# Ein neuer Mailserver muss her, und macht Probleme...

## haegar87

Hallo alle zusammen,

nachdem mein letzter Mailserver abgeschmiert ist, und alle meine mails weg sind, muss ich ihn neu machen.

Ich hab mich dafür entschlossen ihn in einer seperaten Maschine (XEN) laufen zu lassen.

Soweit steht das System jetzt, meine Frage bleibt einzig und allein, was brauche ich?

Also ich möchte/erwarte von meinem neuen Mailserver folgendes:

1. Abholung der Mails von meinem gmx Postfach

2. Durchsuchen der Mails auf Viren

3. Rausfiltern des Spams (am besten in einen Order Spam verschieben, nicht löschen)

4. Aufgrund weiterer Filterregeln die Mails sortieren (Absender, Betreff etc.)

5. Die Mails in einem IMAP Server legen

6. Via Webmail darauf zugreifen um Emails zu lesen/schreiben/beantworten

Nun etwas genauer zu den einzelnen Punkten:

1. Abholung der Mails von meinem gmx Postfach

Ich denke dazu müsste eigentlich das simple fetchmail reichen?
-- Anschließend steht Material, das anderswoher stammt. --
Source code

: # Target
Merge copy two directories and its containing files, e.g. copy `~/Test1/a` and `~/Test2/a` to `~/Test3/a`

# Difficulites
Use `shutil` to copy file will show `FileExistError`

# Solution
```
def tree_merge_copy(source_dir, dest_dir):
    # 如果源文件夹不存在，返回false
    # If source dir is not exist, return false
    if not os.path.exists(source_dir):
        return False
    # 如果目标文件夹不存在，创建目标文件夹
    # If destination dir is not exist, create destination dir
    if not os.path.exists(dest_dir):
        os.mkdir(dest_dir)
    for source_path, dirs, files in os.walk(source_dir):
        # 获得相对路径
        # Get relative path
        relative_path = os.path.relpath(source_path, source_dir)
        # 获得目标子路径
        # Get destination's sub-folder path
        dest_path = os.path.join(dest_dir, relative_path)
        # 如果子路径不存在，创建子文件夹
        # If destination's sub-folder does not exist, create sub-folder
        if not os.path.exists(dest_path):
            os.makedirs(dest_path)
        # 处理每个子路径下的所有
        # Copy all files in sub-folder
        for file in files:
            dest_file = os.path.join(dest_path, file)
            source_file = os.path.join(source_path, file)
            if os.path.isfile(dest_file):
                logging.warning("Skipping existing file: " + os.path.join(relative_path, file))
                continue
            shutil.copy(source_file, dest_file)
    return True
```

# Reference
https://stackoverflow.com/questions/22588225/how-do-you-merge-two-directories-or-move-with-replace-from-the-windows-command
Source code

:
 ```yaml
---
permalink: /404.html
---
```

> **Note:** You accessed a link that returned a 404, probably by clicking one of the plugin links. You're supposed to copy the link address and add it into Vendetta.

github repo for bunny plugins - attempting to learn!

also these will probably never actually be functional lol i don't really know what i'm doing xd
2. Durchsuchen der Mails auf Viren

Hmm, das ist unter Linux komplettes Neuland für mich, aber ich hab viel von ClamAV gehört...

3. Rausfiltern des Spams (am besten in einen Order Spam verschieben, nicht löschen)

s.o. nur das ich da von SpamAssistant gehört habe  :Wink: 

4. Aufgrund weiterer Filterregeln die Mails sortieren (Absender, Betreff etc.)

hmm, bisher hab ich procmail benutzt... allerdings stört mich daran, dass ich die Filterregeln mühselig über eine Config Datei einstellen muss.. gibts dafür vielleicht ein Frontend? Am besten web-basierend..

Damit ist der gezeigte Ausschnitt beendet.